A university's reputation isn't dependent upon large names who have attended or taught at the institution. It's about each student's success both on campus and post-graduation.

However, it's also vitally dependent on the economic and financial well-being of its student body. Universities are increasingly being judged not just by their output in academic achievement but by how successfully they can equip students for financial wellness and long-term success.

But how is this accomplished, and how does this benefit the university down the line? In this article, we will cover the importance of financial wellness, and explore the significant and lasting effects student financial wellness has on a university's reputation.

Defining Student Financial Wellness

Many assume that financial wellness refers to how much money an individual makes or their current spending habits. While these are important factors in a person's financial stability, they are only a small piece of the puzzle.

In reality, financial wellness is managing a person’s money responsibly and in ways that promote long-term financial security and stability.

Financial wellness should be seen as a comprehensive system that considers budgeting, debt management, savings strategies, creditworthiness, investing know-how, risk prevention, and planning for retirement.

If your students lack any one of these skills, their financial health will not be as secure as more financially literate peers. Universities are uniquely positioned to support students by providing them with the financial education they need to be successful – and smart – with their money.

The Link Between Financial Wellness and University Reputation

The connection between student financial wellness and university reputation may not be inherently obvious, but it is nonetheless powerful and far-reaching. When looking at the relationship between the two, there are many ways in which financial wellness can positively or negatively affect an institution’s reputation.

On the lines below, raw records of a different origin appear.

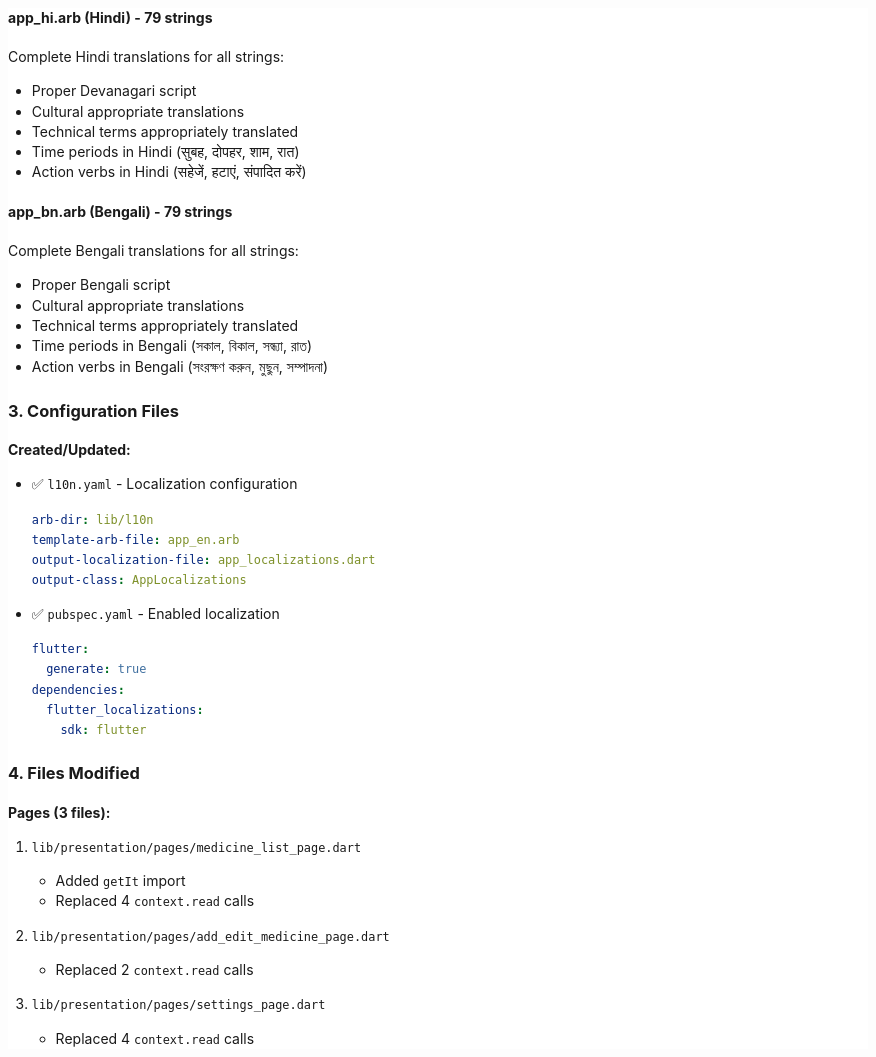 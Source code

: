 #### app_hi.arb (Hindi) - 79 strings

Complete Hindi translations for all strings:

- Proper Devanagari script
- Cultural appropriate translations
- Technical terms appropriately translated
- Time periods in Hindi (सुबह, दोपहर, शाम, रात)
- Action verbs in Hindi (सहेजें, हटाएं, संपादित करें)

#### app_bn.arb (Bengali) - 79 strings

Complete Bengali translations for all strings:

- Proper Bengali script
- Cultural appropriate translations
- Technical terms appropriately translated
- Time periods in Bengali (সকাল, বিকাল, সন্ধ্যা, রাত)
- Action verbs in Bengali (সংরক্ষণ করুন, মুছুন, সম্পাদনা)

### 3. Configuration Files

**Created/Updated:**

- ✅ `l10n.yaml` - Localization configuration

  ```yaml
  arb-dir: lib/l10n
  template-arb-file: app_en.arb
  output-localization-file: app_localizations.dart
  output-class: AppLocalizations
  ```

- ✅ `pubspec.yaml` - Enabled localization
  ```yaml
  flutter:
    generate: true
  dependencies:
    flutter_localizations:
      sdk: flutter
  ```

### 4. Files Modified

**Pages (3 files):**

1. `lib/presentation/pages/medicine_list_page.dart`

   - Added `getIt` import
   - Replaced 4 `context.read` calls

2. `lib/presentation/pages/add_edit_medicine_page.dart`

   - Replaced 2 `context.read` calls

3. `lib/presentation/pages/settings_page.dart`
   - Replaced 4 `context.read` calls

The institution's retention and graduation rates are the most obvious factor in a university's reputation.

Well-known organizations that publish college rankings (i.e., U.S. News) consider factors such as financial resources per student, alumni giving rate, first-year student retention rate, and six-year graduation rate.1 A student's financial well-being has a role in each.

For example, alumni engagement and donations are directly tied to student success. How can these alumni give back to their alma mater if they cannot afford rent or student loans? If these students are struggling financially, it's far less likely that they'll be able to pay their annual tuition.

Debt as a Barrier

In addition, if a student is dealing with unmanageable debt or other financial concerns, they are more likely to struggle in their academics and eventually drop out of school.

Recent studies report that over two-thirds of college dropouts left their university due to financial troubles, and 79% of students postpone graduation for the same reason.2

This all contributes to a university's low graduation rate and poor retention rates, making them an undesirable prospect for potential students and employers alike.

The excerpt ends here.